Insomma, convinzioni senza fondamento, ma coerenti con le nostre opinioni più profonde, diventano il metro su cui elaboriamo le nostre risposte.
Fondamentalmente, i bias cognitivi sono di cinque tipi.
Il confirmation bias, che ci spinge a ritenere veritiero ciò che è affine a quanto già crediamo vero, ed a respingere ciò che invece lo contraddice – indipendentemente dalla attendibilità della fonte.
L’illusion of control, che ci porta a sovrastimare la nostra capacità di influenzare gli eventi esterni, infondendoci una sicurezza immotivata.
L’overconfidence, è l’eccessiva fiducia nelle nostre valutazioni e nei nostri giudizi, che ci porta a credere che abbiamo informazioni più accurate e complete degli altri, e di quanto non siano realmente. Questo eccesso di fiducia è connesso con il cosiddetto ‘effetto Dunning Kruger’ (più le persone sono incompetenti, meno capiscono di esserlo).
Il gambler’s fallacy, o ‘fallacia dello scommettitore’, è un errore di logica. Ci fa ritenere che il verificarsi di un evento casuale sia influenzato dal verificarsi di un altro evento, altrettanto casuale. Nel gioco della roulette, ad esempio, l’idea che ‘uscirà’ il nero perché il rosso è già uscito.

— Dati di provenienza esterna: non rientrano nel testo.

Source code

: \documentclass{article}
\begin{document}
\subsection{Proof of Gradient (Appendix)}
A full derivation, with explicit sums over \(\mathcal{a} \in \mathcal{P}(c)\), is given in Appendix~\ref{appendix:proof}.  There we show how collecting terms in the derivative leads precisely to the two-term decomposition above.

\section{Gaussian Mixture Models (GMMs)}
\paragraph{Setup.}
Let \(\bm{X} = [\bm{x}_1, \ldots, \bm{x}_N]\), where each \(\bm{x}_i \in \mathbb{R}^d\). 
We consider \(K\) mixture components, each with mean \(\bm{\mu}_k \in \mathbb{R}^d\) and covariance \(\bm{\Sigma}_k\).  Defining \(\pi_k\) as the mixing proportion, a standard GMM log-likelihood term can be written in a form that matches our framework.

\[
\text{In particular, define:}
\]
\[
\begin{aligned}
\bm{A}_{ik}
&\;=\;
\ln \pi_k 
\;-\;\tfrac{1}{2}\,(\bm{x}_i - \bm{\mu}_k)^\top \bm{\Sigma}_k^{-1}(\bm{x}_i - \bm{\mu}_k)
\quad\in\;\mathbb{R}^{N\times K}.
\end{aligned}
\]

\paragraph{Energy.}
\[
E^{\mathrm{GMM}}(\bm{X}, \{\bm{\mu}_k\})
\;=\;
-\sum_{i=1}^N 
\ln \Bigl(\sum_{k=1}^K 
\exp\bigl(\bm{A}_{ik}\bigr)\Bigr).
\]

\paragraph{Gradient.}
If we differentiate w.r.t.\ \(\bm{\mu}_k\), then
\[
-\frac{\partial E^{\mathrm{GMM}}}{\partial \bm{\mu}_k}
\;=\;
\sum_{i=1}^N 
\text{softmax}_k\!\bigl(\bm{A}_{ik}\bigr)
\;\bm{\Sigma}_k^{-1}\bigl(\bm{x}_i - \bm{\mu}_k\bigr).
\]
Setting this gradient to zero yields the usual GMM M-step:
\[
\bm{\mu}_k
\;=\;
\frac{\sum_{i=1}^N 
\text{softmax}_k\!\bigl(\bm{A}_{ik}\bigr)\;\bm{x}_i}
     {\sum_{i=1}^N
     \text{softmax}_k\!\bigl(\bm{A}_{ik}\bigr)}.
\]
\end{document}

Il bias blind spot, infine, è una sorta di meta-bias; in altre parole, consiste nel ritenere di esserne più immuni di chiunque altro.
La condizione in cui sentiamo prevalente “quello che non ho”, con tutto ciò che ne consegue, è il terreno fertilissimo in cui affondano le radici i nostri bias.
Alla nostra insicurezza, alla nostra incertezza, i bias offrono conforto; falso, ma che ci risulta credibile, e comunque ‘consolatorio’.
É un bias cognitivo che ci spinge a condividere una fake-news, anche se evidentemente incredibile, per il semplice fatto che – ad esempio – sia denigratoria nei confronti di qualcuno che avversiamo. O che, per converso, ci spinge a rifiutare qualsiasi argomentazione che contraddica una nostra convinzione profonda.
L’insicurezza è insomma la condizione psicologica in cui avviene la proliferazione dei bias.
Ma il problema non è solo che ci inducono a scelte errate. Il problema è che ci infilano in un cul-de-sac da cui è sempre più difficile uscire.
Se riusciamo a riflettere un attimo su ciò, possiamo sfuggire – foss’anche solo momentaneamente – alla trappola dei bias cognitivi, e renderci conto di quali siano le radici, le motivazioni di quanto ci sta accadendo intorno. Potremo capire più agevolmente cosa ci stia portando (come società, come soggetto collettivo) a taluni comportamenti che non hanno alcun fondamento, alcuna giustificazione razionale. A quel punto magari capiremo anche che, come dice Buckminster Fuller, “le cose non si cambiano mai combattendo l’esistente. Per cambiare qualcosa, costruite un nuovo modello che rende l’esistente obsoleto.”